Manuel de Falla  | Bildquelle: picture-alliance/dpa Manuel de Falla | Bildquelle: picture-alliance/dpa Manuel de Falla, der in Cádiz geborene Andalusier, avancierte im Zuge dieser Entwicklungen zum größten spanischen Komponisten. Dezidiert zielte er in seiner Musik auf das spanisch Unverfälschte und Authentische. Dabei unterschied er streng zwischen zwei kompositorischen Ansätzen: dem Komponieren "en espagnol" (in Spanisch), womit er ein Komponieren auf der Grundlage der echten spanischen Folklore meinte, und dem bloßen Komponieren "à l'espagnole" (auf spanische Art), womit der den pittoresk charakterisierenden Folklorismus von Bizet, Glinka oder Rimskij-Korsakow meinte. Den Rückgriff auf spanische Tänze wie die Habanera oder den Bolero vermied de Falla. Diese waren für ihn durch jenen Pseudo-Folklorismus der Romantik zum Klischee erstarrt. Was dem "petit Espagnol tout noir" (dem kleinen, ganz schwarzen Spanier) - wie Debussy de Falla nannte - vorschwebte, war etwas anderes: Ein authentischer Nationalfolklorismus im Geist des Flamenco, zumal in seiner Spielart des "Cante jondo", einer alten, auf byzantinischen und arabischen beziehungsweise auf Melodien der in Spanien lebenden Sinti und Roma basierenden Volksmusik.

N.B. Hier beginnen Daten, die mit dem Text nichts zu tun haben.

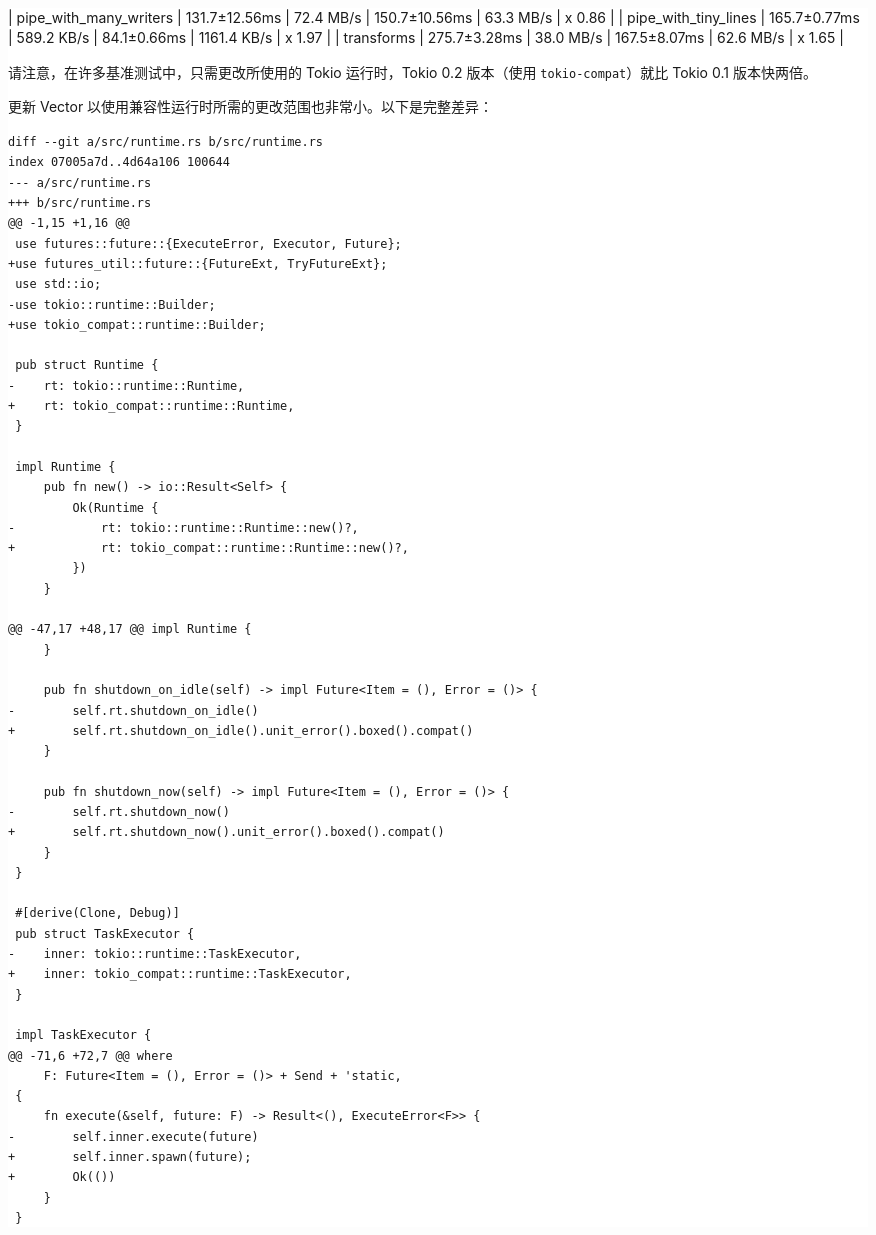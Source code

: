 | pipe_with_many_writers      | 131.7±12.56ms |       72.4 MB/s | 150.7±10.56ms |        63.3 MB/s |  x 0.86 |
| pipe_with_tiny_lines        |  165.7±0.77ms |      589.2 KB/s |   84.1±0.66ms |      1161.4 KB/s |  x 1.97 |
| transforms                  |  275.7±3.28ms |       38.0 MB/s |  167.5±8.07ms |        62.6 MB/s |  x 1.65 |

请注意，在许多基准测试中，只需更改所使用的 Tokio 运行时，Tokio 0.2 版本（使用 `tokio-compat`）就比 Tokio 0.1 版本快两倍。

更新 Vector 以使用兼容性运行时所需的更改范围也非常小。以下是完整差异：

```shell
diff --git a/src/runtime.rs b/src/runtime.rs
index 07005a7d..4d64a106 100644
--- a/src/runtime.rs
+++ b/src/runtime.rs
@@ -1,15 +1,16 @@
 use futures::future::{ExecuteError, Executor, Future};
+use futures_util::future::{FutureExt, TryFutureExt};
 use std::io;
-use tokio::runtime::Builder;
+use tokio_compat::runtime::Builder;

 pub struct Runtime {
-    rt: tokio::runtime::Runtime,
+    rt: tokio_compat::runtime::Runtime,
 }

 impl Runtime {
     pub fn new() -> io::Result<Self> {
         Ok(Runtime {
-            rt: tokio::runtime::Runtime::new()?,
+            rt: tokio_compat::runtime::Runtime::new()?,
         })
     }

@@ -47,17 +48,17 @@ impl Runtime {
     }

     pub fn shutdown_on_idle(self) -> impl Future<Item = (), Error = ()> {
-        self.rt.shutdown_on_idle()
+        self.rt.shutdown_on_idle().unit_error().boxed().compat()
     }

     pub fn shutdown_now(self) -> impl Future<Item = (), Error = ()> {
-        self.rt.shutdown_now()
+        self.rt.shutdown_now().unit_error().boxed().compat()
     }
 }

 #[derive(Clone, Debug)]
 pub struct TaskExecutor {
-    inner: tokio::runtime::TaskExecutor,
+    inner: tokio_compat::runtime::TaskExecutor,
 }

 impl TaskExecutor {
@@ -71,6 +72,7 @@ where
     F: Future<Item = (), Error = ()> + Send + 'static,
 {
     fn execute(&self, future: F) -> Result<(), ExecuteError<F>> {
-        self.inner.execute(future)
+        self.inner.spawn(future);
+        Ok(())
     }
 }
```
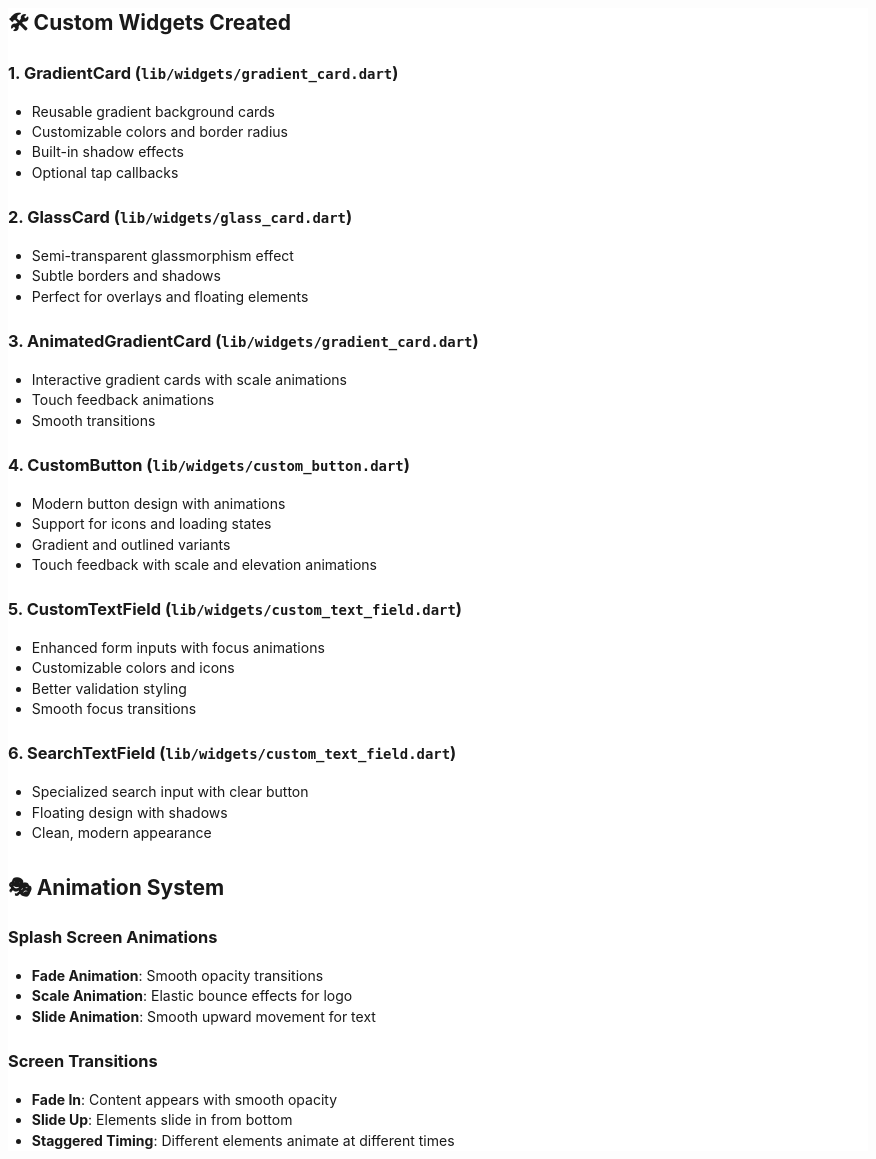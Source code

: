 ## 🛠️ Custom Widgets Created

### 1. **GradientCard** (`lib/widgets/gradient_card.dart`)
- Reusable gradient background cards
- Customizable colors and border radius
- Built-in shadow effects
- Optional tap callbacks

### 2. **GlassCard** (`lib/widgets/glass_card.dart`)
- Semi-transparent glassmorphism effect
- Subtle borders and shadows
- Perfect for overlays and floating elements

### 3. **AnimatedGradientCard** (`lib/widgets/gradient_card.dart`)
- Interactive gradient cards with scale animations
- Touch feedback animations
- Smooth transitions

### 4. **CustomButton** (`lib/widgets/custom_button.dart`)
- Modern button design with animations
- Support for icons and loading states
- Gradient and outlined variants
- Touch feedback with scale and elevation animations

### 5. **CustomTextField** (`lib/widgets/custom_text_field.dart`)
- Enhanced form inputs with focus animations
- Customizable colors and icons
- Better validation styling
- Smooth focus transitions

### 6. **SearchTextField** (`lib/widgets/custom_text_field.dart`)
- Specialized search input with clear button
- Floating design with shadows
- Clean, modern appearance

## 🎭 Animation System

### **Splash Screen Animations**
- **Fade Animation**: Smooth opacity transitions
- **Scale Animation**: Elastic bounce effects for logo
- **Slide Animation**: Smooth upward movement for text

### **Screen Transitions**
- **Fade In**: Content appears with smooth opacity
- **Slide Up**: Elements slide in from bottom
- **Staggered Timing**: Different elements animate at different times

Manuel de Fallas Gegensatzpaar vom Komponieren "in Spanisch" und "auf spanische Art" liefert das Motto für unseren Streifzug durch die von Spanien inspirierte Kunstmusik des späten 19. und frühen 20. Jahrhunderts: "À l'espagnole?" - "En espagnol!" Komponieren auf die wahre spanische Art.